Synchrotron radiation x-ray topography (XRT) in a transmission configuration based on the Borrmann effect (BE) was carried out to observe characteristic dislocation structures and three-dimensional distribution and propagation of dislocations in β-Ga2O3 grown via the edge-defined film-fed growth (EFG) method. Substrates with a range of surface orientations of (001), (010), and (2¯01), cut perpendicular or parallel to the ⟨010⟩ growth direction of the EFG, were observed to understand the whole picture of dislocations distributed in the bulk crystals. Using the (001)-oriented substrate, we found characteristic dislocation structures such as dislocation helices, damage-related (001)-plane dislocation networks, and tangled dislocation complexes, which exist universally in EFG crystals but have rarely been reported before. A careful measurement of the dislocation length in BE-XRT images taken with different g-vectors allows us to determine the crystal plane on which a dislocation lies.
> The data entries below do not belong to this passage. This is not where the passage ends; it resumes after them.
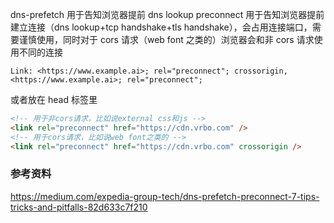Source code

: dns-prefetch 用于告知浏览器提前 dns lookup
preconnect 用于告知浏览器提前建立连接（dns lookup+tcp handshake+tls handshake），会占用连接端口，需要谨慎使用，同时对于 cors 请求（web font 之类的）浏览器会和非 cors 请求使用不同的连接

```
Link: <https://www.example.ai>; rel="preconnect"; crossorigin,<https://www.example.ai>; rel="preconnect";
```

或者放在 head 标签里

```html
<!-- 用于非cors请求，比如说external css和js -->
<link rel="preconnect" href="https://cdn.vrbo.com" />
<!-- 用于cors请求，比如说web font之类的 -->
<link rel="preconnect" href="https://cdn.vrbo.com" crossorigin />
```

### 参考资料

https://medium.com/expedia-group-tech/dns-prefetch-preconnect-7-tips-tricks-and-pitfalls-82d633c7f210
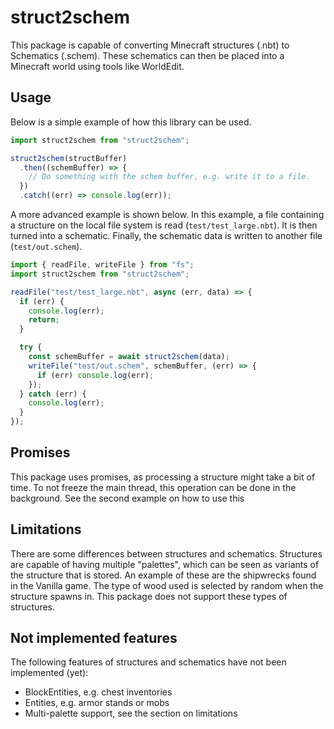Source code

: # struct2schem
This package is capable of converting Minecraft structures (.nbt) to Schematics (.schem). These schematics can then be placed into a Minecraft world using tools like WorldEdit.

## Usage
Below is a simple example of how this library can be used.
```typescript
import struct2schem from "struct2schem";

struct2schem(structBuffer)
  .then((schemBuffer) => {
    // Do something with the schem buffer, e.g. write it to a file.
  })
  .catch((err) => console.log(err));
```

A more advanced example is shown below. In this example, a file containing a structure on the local file system is read (`test/test_large.nbt`). It is then turned into a schematic. Finally, the schematic data is written to another file (`test/out.schem`).
```typescript
import { readFile, writeFile } from "fs";
import struct2schem from "struct2schem";

readFile("test/test_large.nbt", async (err, data) => {
  if (err) {
    console.log(err);
    return;
  }

  try {
    const schemBuffer = await struct2schem(data);
    writeFile("test/out.schem", schemBuffer, (err) => {
      if (err) console.log(err);
    });
  } catch (err) {
    console.log(err);
  }
});
```

## Promises
This package uses promises, as processing a structure might take a bit of time. To not freeze the main thread, this operation can be done in the background. See the second example on how to use this 

## Limitations
There are some differences between structures and schematics. Structures are capable of having multiple "palettes", which can be seen as variants of the structure that is stored. An example of these are the shipwrecks found in the Vanilla game. The type of wood used is selected by random when the structure spawns in. This package does not support these types of structures.

## Not implemented features
The following features of structures and schematics have not been implemented (yet):
- BlockEntities, e.g. chest inventories
- Entities, e.g. armor stands or mobs
- Multi-palette support, see the section on limitations
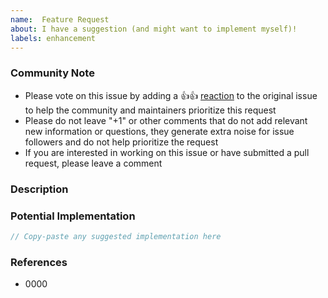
 ```yaml
---
name:  Feature Request
about: I have a suggestion (and might want to implement myself)!
labels: enhancement
---
```


### Community Note

* Please vote on this issue by adding a 👍:+1: [reaction](https://blog.github.com/2016-03-10-add-reactions-to-pull-requests-issues-and-comments/) 
to the original issue to help the community and maintainers prioritize this request
* Please do not leave "+1" or other comments that do not add relevant new information or questions, they generate extra 
noise for issue followers and do not help prioritize the request
* If you are interested in working on this issue or have submitted a pull request, please leave a comment

<!--- Thank you for keeping this note for the community --->

### Description

<!--- Please leave a helpful description of the feature request here. --->

### Potential Implementation 

<!--- Information about code formatting: https://help.github.com/articles/basic-writing-and-formatting-syntax/#quoting-code --->

```go
// Copy-paste any suggested implementation here
```

### References

<!---
Information about referencing Github Issues: https://help.github.com/articles/basic-writing-and-formatting-syntax/#referencing-issues-and-pull-requests

Are there any other GitHub issues (open or closed) or pull requests that should be linked here? Vendor blog posts or documentation? For example:

--->

* 0000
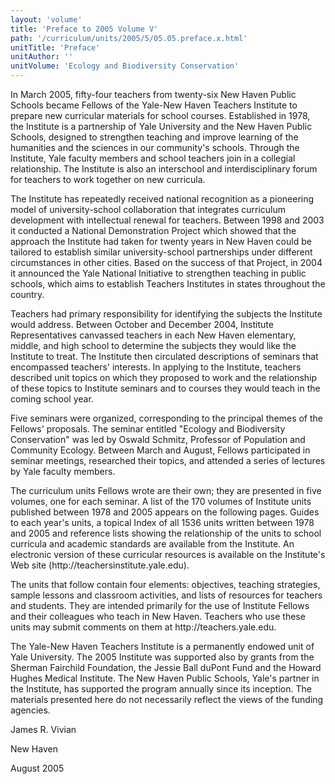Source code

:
 ```yaml
---
layout: 'volume'
title: 'Preface to 2005 Volume V'
path: '/curriculum/units/2005/5/05.05.preface.x.html'
unitTitle: 'Preface'
unitAuthor: ''
unitVolume: 'Ecology and Biodiversity Conservation'
---
```


<body>

<p>
  In March 2005, fifty-four teachers from twenty-six New Haven Public Schools became Fellows of the Yale-New Haven Teachers Institute to prepare new curricular materials for school courses.  Established in 1978, the Institute is a partnership of Yale University and the New Haven Public Schools, designed to strengthen teaching and improve learning of the humanities and the sciences in our community's schools.  Through the Institute, Yale faculty members and school teachers join in a collegial relationship.  The Institute is also an interschool and interdisciplinary forum for teachers to work together on new curricula.
 </p>
<p>
  The Institute has repeatedly received national recognition as a pioneering model of university-school collaboration that integrates curriculum development with intellectual renewal for teachers.  Between 1998 and 2003 it conducted a National Demonstration Project which showed that the approach the Institute had taken for twenty years in New Haven could be tailored to establish similar university-school partnerships under different circumstances in other cities. Based on the success of that Project, in 2004 it announced the Yale National Initiative to strengthen teaching in public schools, which aims to establish Teachers Institutes in states throughout the country.
 </p>
<p>
  Teachers had primary responsibility for identifying the subjects the Institute would address. Between October and December 2004, Institute Representatives canvassed teachers in each New Haven elementary, middle, and high school to determine the subjects they would like the Institute to treat. The Institute then circulated descriptions of seminars that encompassed teachers' interests.  In applying to the Institute, teachers described unit topics on which they proposed to work and the relationship of these topics to Institute seminars and to courses they would teach in the coming school year.
 </p>
<p>
  Five seminars were organized, corresponding to the principal themes of the Fellows' proposals.  The seminar entitled "Ecology and Biodiversity Conservation" was led by Oswald Schmitz, Professor of Population and Community Ecology.  Between March and August, Fellows participated in seminar meetings, researched their topics, and attended a series of lectures by Yale faculty members.
 </p>
<p>
  The curriculum units Fellows wrote are their own; they are presented in five volumes, one for each seminar.  A list of the 170 volumes of Institute units published between 1978 and 2005 appears on the following pages. Guides to each year's units, a topical Index of all 1536  units written between 1978 and 2005 and reference lists showing the relationship of the units to school curricula and academic standards are available from the Institute. An electronic version of these curricular resources is available on the Institute's Web site (http://teachersinstitute.yale.edu).
 </p>
<p>
  The units that follow contain four elements: objectives, teaching strategies, sample lessons and classroom activities, and lists of resources for teachers and students. They are intended primarily for the use of Institute Fellows and their colleagues who teach in New Haven.  Teachers who use these units may submit comments on them at http://teachers.yale.edu.
 </p>
<p>
  The Yale-New Haven Teachers Institute is a permanently endowed unit of Yale University.  The 2005 Institute was supported also by grants from the Sherman Fairchild Foundation, the Jessie Ball duPont Fund and the Howard Hughes Medical Institute.  The New Haven Public Schools, Yale's partner in the Institute, has supported the program annually since its inception.  The materials presented here do not necessarily reflect the views of the funding agencies.
 </p>
<p>
  James R. Vivian
 </p>
<p>
  New Haven
 </p>
 <p>
  August 2005
 </p>

</body>
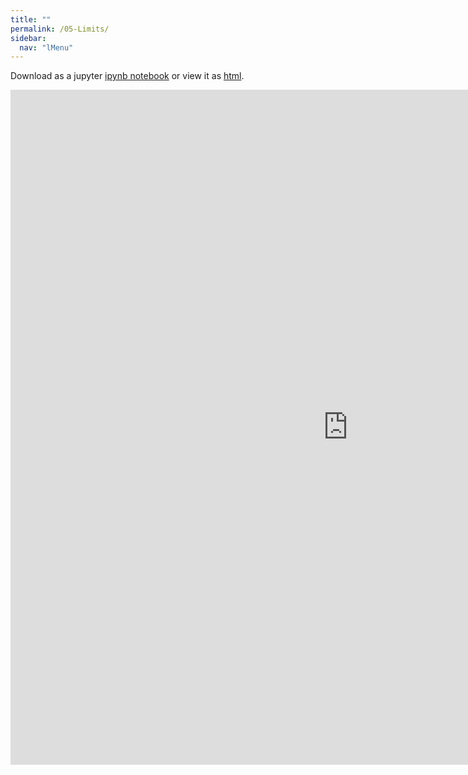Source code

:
 ```yaml
---
title: ""
permalink: /05-Limits/
sidebar:
  nav: "lMenu"
---
```


Download as a jupyter [ipynb notebook](https://datascience-intro.github.io/1MS041-2022/notebooks/05-Limits.ipynb) or view it as [html](https://datascience-intro.github.io/1MS041-2022/notebooks/05-Limits.html).

<iframe src="https://datascience-intro.github.io/1MS041-2022/notebooks/05-Limits.html" width="1080" height="1080" frameborder="0"></iframe>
The BE-XRTs taken from the (010)-oriented and (2¯01)-oriented substrates suggested that the dislocations propagating along the [010] growth direction were dominant. Most of these b-axis threading dislocations had a Burgers vector of [010] or [001], and they tended to align in the (100) plane. The BE-XRT observations in this study provide valuable knowledge for understanding the structure and character of dislocations in β-Ga2O3.